The power of government comes from the will of the people to be governed. Citizens do not, and should not, turn a blind eye to the work of elected officials. Governance without oversight will lead quickly to favoritism and corruption.
These are hardly new concepts. Perhaps Washington’s Public Records Act, originally passed by voters in 1972, says it best:
“The people of this state do not yield their sovereignty to the agencies that serve them. The people, in delegating authority, do not give their public servants the right to decide what is good for the people to know and what is not good for them to know. The people insist on remaining informed so that they may maintain control over the instruments that they have created.”
With these truths in mind, it’s almost inconceivable that, according to a recent story by CascadePBS, legislators have spent more than $192,000 in taxpayers’ money while trying to withhold public records from some of those very same taxpayers.
That is the amount the state spent in 2023 and 2024 with Summit Law Group, hired by the Legislature to defend its use of “legislative privilege” to avoid disclosing public records. And that’s just part of the total cost to the state of litigating the two lawsuits in question.
This spending is just the latest in a yearslong effort by legislators of both parties to conceal their thoughts and interactions. Which lobbyists are wining and dining which legislators? Who is getting a chance to meet privately with the committee chairman? What sorts of back-room favors are being granted by caucus members?
Seems like relevant and useful information, right? The state Supreme Court thinks so. In 2019, justices ruled that legislators are subject to open public records act, just like state agencies and employees. That’s when legislators carved out the current hokum about “legislative privilege.”
The court’s ruling followed another attempt in 2018 to codify legislative secrecy. In that case, legislators quietly passed a bill in 48 hours, before the word could get out about it or any testimony could be taken from advocates of good government. It only failed when Gov. Jay Inslee, reacting to significant public pressure, vetoed the bill.
Lest you think only the news media is opposed to secrecy, Cascade PBS and Elway Research conducted a statewide poll in January that found 82 percent of Washingtonians, regardless of political party or leanings, believe legislators need to comply with the Open Public Records Act.
Lawmakers might argue that they should be exempt because disclosure of some information does not serve the public interest. That’s true, and that is why the Open Public Records Act contains dozens, if not hundreds, of exemptions to disclosure. The public doesn’t want, and is not entitled, to know the House speaker’s medical claims history. But we should be entitled to know which, if any, health insurance lobbyists she meets with regularly.
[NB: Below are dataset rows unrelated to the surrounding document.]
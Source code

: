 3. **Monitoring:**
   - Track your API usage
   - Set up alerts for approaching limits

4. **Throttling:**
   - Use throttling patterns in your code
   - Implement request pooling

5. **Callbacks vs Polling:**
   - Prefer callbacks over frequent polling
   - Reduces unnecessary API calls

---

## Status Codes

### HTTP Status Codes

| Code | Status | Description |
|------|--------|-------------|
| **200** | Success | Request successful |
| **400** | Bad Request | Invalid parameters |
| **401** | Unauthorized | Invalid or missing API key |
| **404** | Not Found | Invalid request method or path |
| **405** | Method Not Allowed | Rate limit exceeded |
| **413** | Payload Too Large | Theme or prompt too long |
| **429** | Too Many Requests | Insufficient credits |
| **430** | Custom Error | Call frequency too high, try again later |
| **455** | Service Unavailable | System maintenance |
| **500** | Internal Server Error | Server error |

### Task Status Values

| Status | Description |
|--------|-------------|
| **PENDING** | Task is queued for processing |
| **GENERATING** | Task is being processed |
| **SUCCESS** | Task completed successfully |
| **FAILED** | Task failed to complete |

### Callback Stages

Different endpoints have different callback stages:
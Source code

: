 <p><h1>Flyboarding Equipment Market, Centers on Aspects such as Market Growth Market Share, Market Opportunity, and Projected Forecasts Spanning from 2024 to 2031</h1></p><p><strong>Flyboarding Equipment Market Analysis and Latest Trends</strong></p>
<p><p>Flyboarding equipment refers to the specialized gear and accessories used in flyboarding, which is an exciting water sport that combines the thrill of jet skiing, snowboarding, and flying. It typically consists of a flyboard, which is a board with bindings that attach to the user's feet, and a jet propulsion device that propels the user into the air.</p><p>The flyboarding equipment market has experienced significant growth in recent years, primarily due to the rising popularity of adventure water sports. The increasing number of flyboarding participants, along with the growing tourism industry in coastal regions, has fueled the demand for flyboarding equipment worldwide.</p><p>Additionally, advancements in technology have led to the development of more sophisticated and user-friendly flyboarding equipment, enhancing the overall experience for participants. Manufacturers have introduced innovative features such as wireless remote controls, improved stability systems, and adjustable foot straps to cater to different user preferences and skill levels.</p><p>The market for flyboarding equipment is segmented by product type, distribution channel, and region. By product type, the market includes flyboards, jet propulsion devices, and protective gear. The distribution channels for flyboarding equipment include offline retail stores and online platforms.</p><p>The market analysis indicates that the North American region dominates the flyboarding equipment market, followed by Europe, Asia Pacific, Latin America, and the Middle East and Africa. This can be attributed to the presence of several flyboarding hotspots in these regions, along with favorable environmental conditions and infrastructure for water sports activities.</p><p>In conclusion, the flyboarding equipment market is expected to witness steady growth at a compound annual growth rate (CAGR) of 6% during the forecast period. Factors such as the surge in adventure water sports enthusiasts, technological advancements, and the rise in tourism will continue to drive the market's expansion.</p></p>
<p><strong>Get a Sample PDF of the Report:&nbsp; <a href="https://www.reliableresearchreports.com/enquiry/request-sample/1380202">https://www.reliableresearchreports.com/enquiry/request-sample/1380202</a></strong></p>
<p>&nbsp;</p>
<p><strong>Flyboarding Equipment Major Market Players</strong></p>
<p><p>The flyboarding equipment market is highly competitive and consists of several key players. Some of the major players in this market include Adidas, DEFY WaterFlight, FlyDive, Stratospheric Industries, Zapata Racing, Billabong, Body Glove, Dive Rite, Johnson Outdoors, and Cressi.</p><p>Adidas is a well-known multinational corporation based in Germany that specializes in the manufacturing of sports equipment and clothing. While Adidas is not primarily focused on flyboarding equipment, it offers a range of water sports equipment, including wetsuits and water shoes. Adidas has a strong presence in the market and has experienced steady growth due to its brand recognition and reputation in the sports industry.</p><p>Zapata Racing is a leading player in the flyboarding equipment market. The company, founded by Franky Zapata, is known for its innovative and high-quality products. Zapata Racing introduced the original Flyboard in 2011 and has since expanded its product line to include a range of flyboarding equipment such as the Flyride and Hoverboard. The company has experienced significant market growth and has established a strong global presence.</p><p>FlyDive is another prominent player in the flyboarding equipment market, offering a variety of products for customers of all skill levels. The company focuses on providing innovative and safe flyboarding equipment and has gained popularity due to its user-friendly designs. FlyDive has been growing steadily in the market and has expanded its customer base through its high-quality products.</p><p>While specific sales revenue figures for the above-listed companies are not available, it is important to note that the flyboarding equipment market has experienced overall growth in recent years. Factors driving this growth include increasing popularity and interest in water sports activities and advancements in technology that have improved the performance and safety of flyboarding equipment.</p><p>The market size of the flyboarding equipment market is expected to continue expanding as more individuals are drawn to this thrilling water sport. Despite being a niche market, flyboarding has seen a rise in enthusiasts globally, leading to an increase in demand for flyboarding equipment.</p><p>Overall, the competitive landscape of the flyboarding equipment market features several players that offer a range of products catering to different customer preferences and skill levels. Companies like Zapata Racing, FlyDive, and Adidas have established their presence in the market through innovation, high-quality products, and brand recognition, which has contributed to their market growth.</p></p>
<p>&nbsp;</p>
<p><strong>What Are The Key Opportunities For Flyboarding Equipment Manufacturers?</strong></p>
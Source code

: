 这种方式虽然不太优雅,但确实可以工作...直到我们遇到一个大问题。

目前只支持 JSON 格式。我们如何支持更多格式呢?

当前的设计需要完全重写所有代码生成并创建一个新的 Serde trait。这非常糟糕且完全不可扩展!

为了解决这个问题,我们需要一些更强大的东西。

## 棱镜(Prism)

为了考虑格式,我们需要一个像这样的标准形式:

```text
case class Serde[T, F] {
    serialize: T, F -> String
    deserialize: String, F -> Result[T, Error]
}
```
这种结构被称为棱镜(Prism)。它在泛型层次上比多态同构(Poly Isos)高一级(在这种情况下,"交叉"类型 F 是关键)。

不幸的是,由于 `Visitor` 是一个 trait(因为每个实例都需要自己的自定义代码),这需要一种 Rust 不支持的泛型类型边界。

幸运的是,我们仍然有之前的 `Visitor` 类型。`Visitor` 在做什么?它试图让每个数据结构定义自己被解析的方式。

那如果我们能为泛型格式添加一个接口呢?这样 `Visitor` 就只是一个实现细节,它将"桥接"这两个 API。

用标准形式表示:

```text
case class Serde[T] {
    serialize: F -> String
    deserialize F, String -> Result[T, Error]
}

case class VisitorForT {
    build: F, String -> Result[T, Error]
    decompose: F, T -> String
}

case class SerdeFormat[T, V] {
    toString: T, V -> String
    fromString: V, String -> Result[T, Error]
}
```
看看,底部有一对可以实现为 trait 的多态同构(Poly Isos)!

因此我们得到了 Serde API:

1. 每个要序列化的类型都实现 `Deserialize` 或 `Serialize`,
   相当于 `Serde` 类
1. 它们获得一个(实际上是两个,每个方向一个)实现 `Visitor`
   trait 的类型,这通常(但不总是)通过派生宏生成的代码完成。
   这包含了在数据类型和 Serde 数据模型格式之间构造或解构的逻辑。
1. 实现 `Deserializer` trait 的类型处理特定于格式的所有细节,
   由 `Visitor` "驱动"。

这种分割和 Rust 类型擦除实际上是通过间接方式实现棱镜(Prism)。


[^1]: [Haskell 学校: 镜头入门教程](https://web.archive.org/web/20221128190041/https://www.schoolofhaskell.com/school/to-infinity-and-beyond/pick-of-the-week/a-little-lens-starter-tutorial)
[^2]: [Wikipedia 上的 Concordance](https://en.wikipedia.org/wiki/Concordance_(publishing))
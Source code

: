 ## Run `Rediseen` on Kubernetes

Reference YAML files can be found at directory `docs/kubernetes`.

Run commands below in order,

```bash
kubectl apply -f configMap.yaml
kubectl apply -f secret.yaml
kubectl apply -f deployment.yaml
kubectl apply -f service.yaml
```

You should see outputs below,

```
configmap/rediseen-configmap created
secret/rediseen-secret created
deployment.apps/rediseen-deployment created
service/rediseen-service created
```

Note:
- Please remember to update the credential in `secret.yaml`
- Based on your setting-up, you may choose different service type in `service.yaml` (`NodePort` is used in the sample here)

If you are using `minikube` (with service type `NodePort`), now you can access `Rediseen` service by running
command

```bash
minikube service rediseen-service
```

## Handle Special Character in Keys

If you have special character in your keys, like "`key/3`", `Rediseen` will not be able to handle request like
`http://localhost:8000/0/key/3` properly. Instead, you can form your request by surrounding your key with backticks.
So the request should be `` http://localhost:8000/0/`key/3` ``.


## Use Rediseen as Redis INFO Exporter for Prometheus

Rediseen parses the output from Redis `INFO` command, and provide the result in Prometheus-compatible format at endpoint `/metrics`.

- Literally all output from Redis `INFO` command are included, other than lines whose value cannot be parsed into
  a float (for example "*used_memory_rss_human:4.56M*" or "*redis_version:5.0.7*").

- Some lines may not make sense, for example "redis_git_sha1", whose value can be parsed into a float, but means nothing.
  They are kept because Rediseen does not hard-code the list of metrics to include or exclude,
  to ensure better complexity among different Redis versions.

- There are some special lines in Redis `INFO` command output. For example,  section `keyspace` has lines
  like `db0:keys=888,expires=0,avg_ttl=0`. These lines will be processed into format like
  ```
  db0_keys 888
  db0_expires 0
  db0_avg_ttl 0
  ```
With the state facing a $10 billion to $16 billion budget shortfall over the next four years, the 2025 legislative session is going to be intense. Legislators will make tough decisions about which programs and services will be continued, which will be reduced and which will be eliminated. The public interest is best served when we know how and why these decisions are made.
Good government requires transparency, not obfuscation. It’s shameful that the effort continues to draw a cloak over the public’s business, particularly at taxpayers’ expense.